[Source texts of formatted documents]
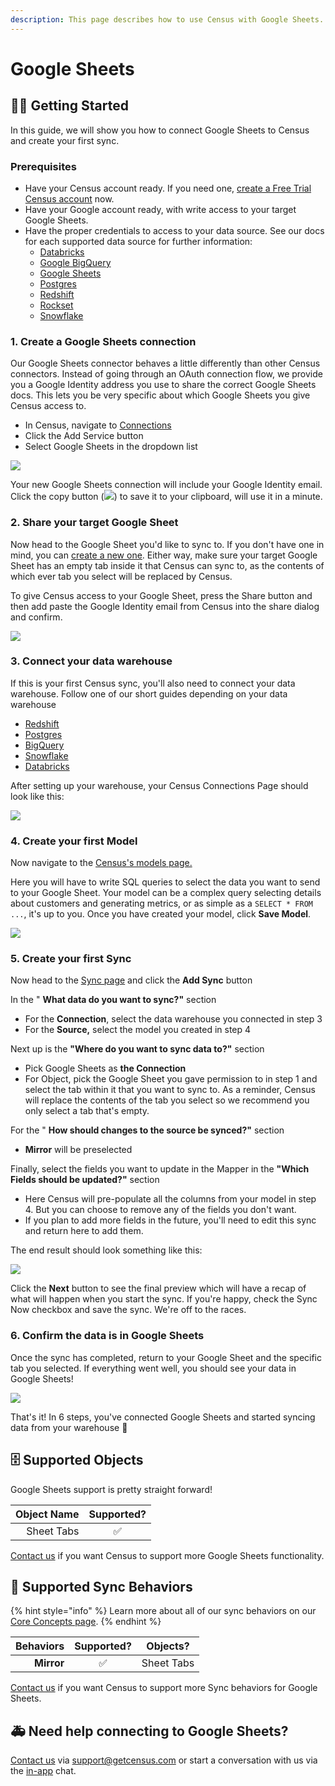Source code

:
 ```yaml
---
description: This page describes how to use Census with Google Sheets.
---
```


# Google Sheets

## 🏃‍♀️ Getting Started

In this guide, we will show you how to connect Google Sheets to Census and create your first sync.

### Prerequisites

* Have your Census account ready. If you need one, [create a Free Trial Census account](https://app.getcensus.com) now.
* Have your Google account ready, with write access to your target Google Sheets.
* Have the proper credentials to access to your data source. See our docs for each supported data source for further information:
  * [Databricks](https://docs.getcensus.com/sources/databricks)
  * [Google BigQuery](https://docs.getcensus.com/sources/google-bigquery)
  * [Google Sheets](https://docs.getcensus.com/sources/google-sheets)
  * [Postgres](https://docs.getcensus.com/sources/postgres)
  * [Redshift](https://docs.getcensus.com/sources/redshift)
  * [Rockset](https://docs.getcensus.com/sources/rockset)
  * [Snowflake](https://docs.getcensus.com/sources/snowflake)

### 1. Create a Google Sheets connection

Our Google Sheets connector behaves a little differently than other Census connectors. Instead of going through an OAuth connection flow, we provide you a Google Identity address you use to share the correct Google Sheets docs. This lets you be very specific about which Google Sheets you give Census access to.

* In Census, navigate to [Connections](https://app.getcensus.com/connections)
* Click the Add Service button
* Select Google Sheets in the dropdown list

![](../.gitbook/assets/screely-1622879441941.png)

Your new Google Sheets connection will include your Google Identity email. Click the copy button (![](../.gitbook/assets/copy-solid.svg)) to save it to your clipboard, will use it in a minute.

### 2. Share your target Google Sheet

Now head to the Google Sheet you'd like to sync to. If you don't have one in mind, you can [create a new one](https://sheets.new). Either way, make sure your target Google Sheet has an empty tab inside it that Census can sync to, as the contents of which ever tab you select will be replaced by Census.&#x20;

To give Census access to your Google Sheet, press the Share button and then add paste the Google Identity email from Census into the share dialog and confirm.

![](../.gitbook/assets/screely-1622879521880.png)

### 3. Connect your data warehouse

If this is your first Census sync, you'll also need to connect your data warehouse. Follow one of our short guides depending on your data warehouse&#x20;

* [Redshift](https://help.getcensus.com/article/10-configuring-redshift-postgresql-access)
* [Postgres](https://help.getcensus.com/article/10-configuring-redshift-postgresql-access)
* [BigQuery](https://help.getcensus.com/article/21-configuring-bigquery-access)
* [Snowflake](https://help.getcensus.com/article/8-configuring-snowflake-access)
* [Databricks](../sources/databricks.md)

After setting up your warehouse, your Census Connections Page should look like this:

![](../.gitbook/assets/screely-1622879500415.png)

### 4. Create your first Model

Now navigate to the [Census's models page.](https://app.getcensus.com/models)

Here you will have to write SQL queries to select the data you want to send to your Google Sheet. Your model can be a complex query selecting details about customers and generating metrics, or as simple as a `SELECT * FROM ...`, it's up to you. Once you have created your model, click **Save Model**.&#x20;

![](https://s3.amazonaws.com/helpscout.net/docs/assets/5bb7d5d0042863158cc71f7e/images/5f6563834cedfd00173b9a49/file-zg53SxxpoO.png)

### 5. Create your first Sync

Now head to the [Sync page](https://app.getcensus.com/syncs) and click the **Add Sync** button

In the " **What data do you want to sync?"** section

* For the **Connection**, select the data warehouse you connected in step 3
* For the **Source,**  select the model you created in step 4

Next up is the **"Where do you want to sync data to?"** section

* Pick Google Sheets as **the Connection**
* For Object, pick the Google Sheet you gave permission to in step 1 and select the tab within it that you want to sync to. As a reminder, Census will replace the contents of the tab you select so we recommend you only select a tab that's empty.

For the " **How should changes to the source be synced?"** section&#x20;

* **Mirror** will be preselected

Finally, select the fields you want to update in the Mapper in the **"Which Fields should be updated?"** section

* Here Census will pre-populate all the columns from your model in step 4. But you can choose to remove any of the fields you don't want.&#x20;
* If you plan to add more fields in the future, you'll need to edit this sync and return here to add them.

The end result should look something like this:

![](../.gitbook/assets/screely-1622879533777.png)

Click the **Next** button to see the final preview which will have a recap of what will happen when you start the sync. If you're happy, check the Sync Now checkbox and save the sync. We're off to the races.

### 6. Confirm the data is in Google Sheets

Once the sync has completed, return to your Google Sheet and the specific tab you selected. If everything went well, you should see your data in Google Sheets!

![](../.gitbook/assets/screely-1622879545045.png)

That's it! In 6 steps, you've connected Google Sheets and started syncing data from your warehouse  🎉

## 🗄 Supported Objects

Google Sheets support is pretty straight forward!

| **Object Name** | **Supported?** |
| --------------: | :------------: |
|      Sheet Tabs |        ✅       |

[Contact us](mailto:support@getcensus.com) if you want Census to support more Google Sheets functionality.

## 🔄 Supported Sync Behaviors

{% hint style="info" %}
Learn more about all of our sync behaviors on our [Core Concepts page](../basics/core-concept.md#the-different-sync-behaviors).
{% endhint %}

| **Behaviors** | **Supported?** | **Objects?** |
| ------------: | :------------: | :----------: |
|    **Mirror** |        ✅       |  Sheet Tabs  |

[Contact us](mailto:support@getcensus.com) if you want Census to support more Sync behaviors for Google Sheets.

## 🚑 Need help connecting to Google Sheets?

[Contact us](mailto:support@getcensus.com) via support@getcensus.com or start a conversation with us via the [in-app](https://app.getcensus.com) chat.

* * *

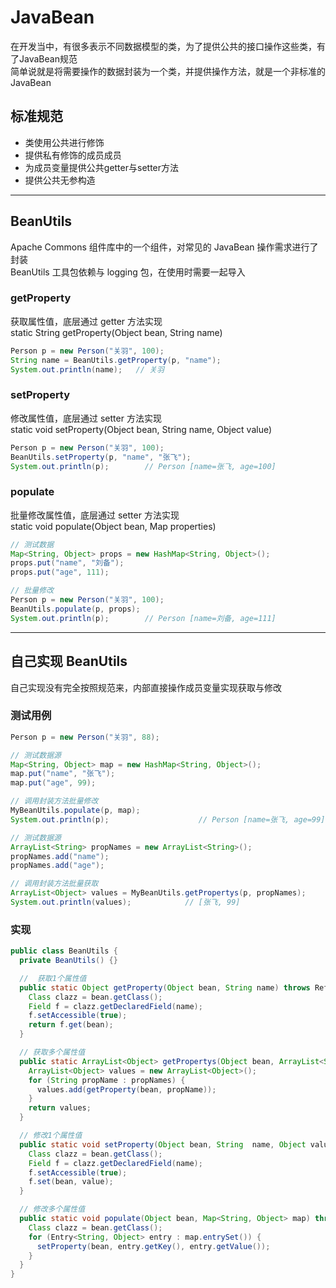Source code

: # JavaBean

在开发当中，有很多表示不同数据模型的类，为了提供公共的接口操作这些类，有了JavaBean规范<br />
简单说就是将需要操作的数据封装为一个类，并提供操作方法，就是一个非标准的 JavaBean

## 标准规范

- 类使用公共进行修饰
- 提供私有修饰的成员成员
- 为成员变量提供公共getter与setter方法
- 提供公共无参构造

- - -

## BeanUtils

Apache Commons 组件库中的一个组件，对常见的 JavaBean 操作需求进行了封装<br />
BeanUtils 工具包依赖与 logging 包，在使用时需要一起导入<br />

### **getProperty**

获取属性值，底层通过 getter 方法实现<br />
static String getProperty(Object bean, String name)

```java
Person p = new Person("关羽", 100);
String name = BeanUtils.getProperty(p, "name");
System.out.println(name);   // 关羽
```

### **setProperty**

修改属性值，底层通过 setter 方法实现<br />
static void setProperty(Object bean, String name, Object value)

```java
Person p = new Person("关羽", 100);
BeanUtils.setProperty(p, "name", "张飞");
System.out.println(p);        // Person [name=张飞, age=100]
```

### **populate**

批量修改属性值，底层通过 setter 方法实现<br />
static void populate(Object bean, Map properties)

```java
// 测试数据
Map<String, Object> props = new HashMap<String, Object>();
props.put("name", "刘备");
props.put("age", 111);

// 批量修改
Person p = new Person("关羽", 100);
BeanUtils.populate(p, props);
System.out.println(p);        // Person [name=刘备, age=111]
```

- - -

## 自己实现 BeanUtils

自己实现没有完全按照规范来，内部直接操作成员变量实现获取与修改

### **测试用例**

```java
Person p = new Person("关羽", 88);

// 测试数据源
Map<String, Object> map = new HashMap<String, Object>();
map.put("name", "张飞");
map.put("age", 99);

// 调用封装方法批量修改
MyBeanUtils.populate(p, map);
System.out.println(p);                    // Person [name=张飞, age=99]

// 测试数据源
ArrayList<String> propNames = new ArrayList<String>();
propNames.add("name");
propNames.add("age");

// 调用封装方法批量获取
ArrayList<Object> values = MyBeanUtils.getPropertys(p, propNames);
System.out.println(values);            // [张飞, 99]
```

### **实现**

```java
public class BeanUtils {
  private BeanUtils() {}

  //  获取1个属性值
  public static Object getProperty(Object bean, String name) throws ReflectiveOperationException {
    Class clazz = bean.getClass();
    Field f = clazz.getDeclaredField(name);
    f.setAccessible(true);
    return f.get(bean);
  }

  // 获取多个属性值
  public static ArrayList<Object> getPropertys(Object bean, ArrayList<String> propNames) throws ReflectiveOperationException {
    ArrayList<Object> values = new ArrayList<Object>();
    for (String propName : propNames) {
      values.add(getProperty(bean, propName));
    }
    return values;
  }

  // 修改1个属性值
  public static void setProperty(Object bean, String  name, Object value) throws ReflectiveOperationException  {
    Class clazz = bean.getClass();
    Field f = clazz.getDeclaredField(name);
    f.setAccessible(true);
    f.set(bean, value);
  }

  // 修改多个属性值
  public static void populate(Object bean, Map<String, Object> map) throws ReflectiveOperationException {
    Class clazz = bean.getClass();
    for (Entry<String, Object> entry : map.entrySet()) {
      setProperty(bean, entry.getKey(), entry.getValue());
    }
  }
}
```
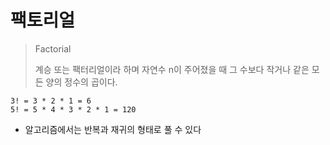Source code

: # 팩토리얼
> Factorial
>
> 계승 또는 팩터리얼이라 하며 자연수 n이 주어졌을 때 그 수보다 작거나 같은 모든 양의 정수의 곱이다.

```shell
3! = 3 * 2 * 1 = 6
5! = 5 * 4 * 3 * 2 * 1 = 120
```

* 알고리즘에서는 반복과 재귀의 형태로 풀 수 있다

...

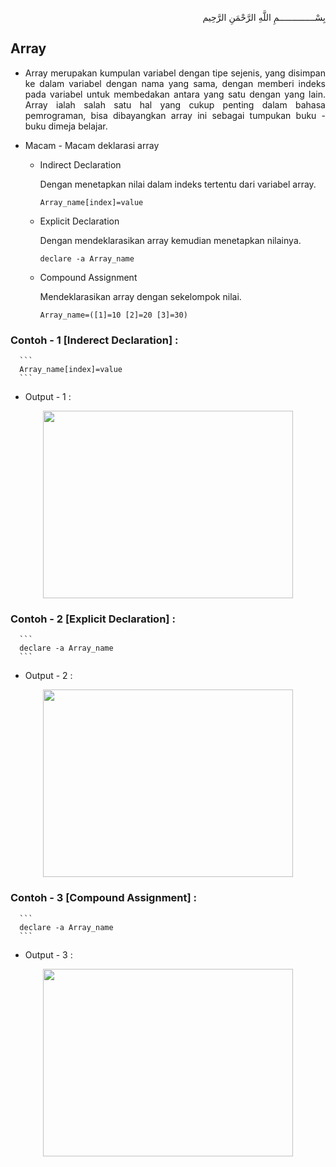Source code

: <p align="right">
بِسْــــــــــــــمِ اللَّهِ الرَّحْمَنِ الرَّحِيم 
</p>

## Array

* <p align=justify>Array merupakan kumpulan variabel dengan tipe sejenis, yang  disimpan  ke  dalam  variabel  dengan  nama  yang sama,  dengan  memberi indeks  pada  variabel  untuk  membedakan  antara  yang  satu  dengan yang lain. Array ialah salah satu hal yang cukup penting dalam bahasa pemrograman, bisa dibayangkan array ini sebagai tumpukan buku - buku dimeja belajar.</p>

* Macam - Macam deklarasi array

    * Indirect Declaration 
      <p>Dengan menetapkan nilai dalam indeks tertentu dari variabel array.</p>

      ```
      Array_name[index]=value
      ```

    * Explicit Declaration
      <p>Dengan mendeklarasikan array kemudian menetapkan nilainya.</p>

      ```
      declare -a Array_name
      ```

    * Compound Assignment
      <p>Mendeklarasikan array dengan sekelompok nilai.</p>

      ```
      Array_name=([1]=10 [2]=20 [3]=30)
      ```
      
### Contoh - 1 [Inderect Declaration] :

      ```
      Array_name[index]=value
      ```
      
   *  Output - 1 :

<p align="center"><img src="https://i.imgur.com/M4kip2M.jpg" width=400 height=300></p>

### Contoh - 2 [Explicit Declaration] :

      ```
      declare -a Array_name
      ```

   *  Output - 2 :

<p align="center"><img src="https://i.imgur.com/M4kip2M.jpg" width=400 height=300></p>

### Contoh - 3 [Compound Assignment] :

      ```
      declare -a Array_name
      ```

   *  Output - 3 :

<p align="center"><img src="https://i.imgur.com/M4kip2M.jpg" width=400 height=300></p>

• ABOUT THIS TASK
Print exactly the lines above from the one with "양의 정수의 곱이다." to the one with "재귀의 형태로 풀 수 있다", including both.

• EXERCISE RESULT
> 계승 또는 팩터리얼이라 하며 자연수 n이 주어졌을 때 그 수보다 작거나 같은 모든 양의 정수의 곱이다.

```shell
3! = 3 * 2 * 1 = 6
5! = 5 * 4 * 3 * 2 * 1 = 120
```

* 알고리즘에서는 반복과 재귀의 형태로 풀 수 있다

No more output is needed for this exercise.